Por ese tiempo la Reina estaba haciendo un
viaje por el país, llevando consigo a su hijita la Princesa. La gente, y Karen entre ella, se congregó ante el palacio donde ambas se alojaban, para tratar de verlas. La princesita salió a un balcón, sin séquito que la acompañara ni corona de oro, pero ataviada enteramente de blanco y con un par de hermosos zapatos de marroquí rojo. Un par de zapatos que eran realmente la cosa más distinta de aquellos que la pobre zapatera había confeccionado para Karen. Nada en el mundo podía compararse a aquellos zapatitos rojos.
Llegó el tiempo en que Karen tuvo
edad para recibir el sacramento de la confirmación. Le hicieron un vestido nuevo y necesitaba un nuevo par de zapatos. El zapatero de lujo que había en la ciudad fue encargado de tomarle la medida de sus piececitos. El establecimiento estaba lleno de cajas de vidrio que contenían los más preciosos y relucientes zapatos, pero la anciana señora no tenía muy bien la vista, de modo que no halló nada de interés en ellos. Entre las demás mercaderías había también un par de zapatos rojos como los que usaba la Princesa. ¡Qué bonitos eran! El zapatero les dijo que habían sido hechos para la hija de un conde, pero que le resultaban ajustados.
-¡Cómo brillan!
-comentó la señora-. Supongo que serán de charol.
-Sí que brillan y mucho
-aprobó Karen, que estaba probándoselos. Le venían a la medida, y los compraron, pero la anciana no tenía la mejor idea de que eran rojos, o de lo contrario nunca habría permitido a Karen usarlos el día de su confirmación.
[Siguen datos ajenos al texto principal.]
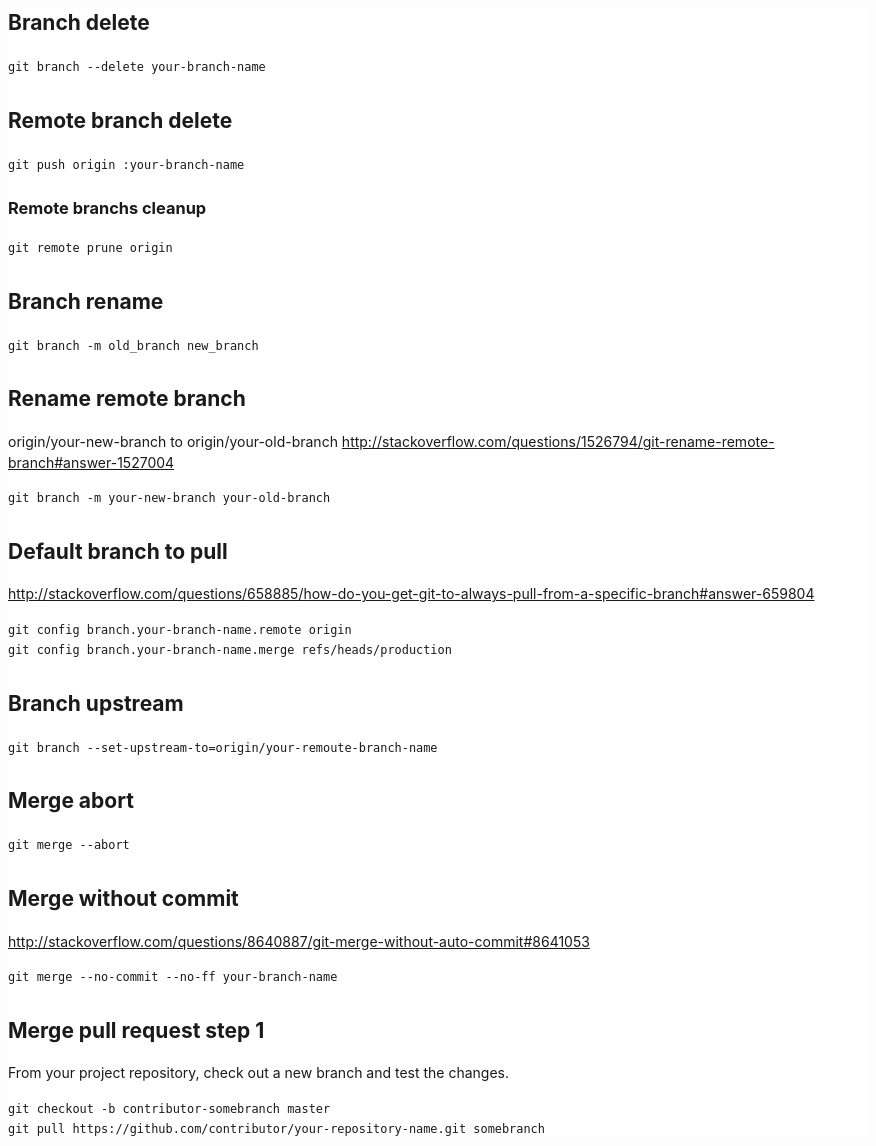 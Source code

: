 ## Branch delete

    git branch --delete your-branch-name

## Remote branch delete

    git push origin :your-branch-name

### Remote branchs cleanup

    git remote prune origin

## Branch rename

    git branch -m old_branch new_branch

## Rename remote branch

origin/your-new-branch to origin/your-old-branch
<http://stackoverflow.com/questions/1526794/git-rename-remote-branch#answer-1527004>

    git branch -m your-new-branch your-old-branch

## Default branch to pull

<http://stackoverflow.com/questions/658885/how-do-you-get-git-to-always-pull-from-a-specific-branch#answer-659804>

    git config branch.your-branch-name.remote origin
    git config branch.your-branch-name.merge refs/heads/production

## Branch upstream

    git branch --set-upstream-to=origin/your-remoute-branch-name

## Merge abort

    git merge --abort

## Merge without commit

<http://stackoverflow.com/questions/8640887/git-merge-without-auto-commit#8641053>

    git merge --no-commit --no-ff your-branch-name

## Merge pull request step 1

From your project repository, check out a new branch and test the changes.

    git checkout -b contributor-somebranch master
    git pull https://github.com/contributor/your-repository-name.git somebranch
Todo el mundo le miraba los pies a la
niña, y en el momento de entrar en la iglesia aún le parecía a ella que hasta los viejos cuadros que adornaban la sacristía, retratos de los párrocos muertos y desaparecidos, con largos ropajes negros, tenían los ojos fijos en los rojos zapatos de Karen. Esta no pensaba en otra cosa cuando el sacerdote extendió las manos sobre ella, ni cuando le habló del santo bautismo, la alianza con Dios, y dijo que desde ahora Karen sería ya una cristiana enteramente responsable. Respondieron las solemnes notas del órgano, los niños cantaron con sus voces más dulces, y también cantó el viejo preceptor, pero Karen sólo pensaba en sus zapatos rojos.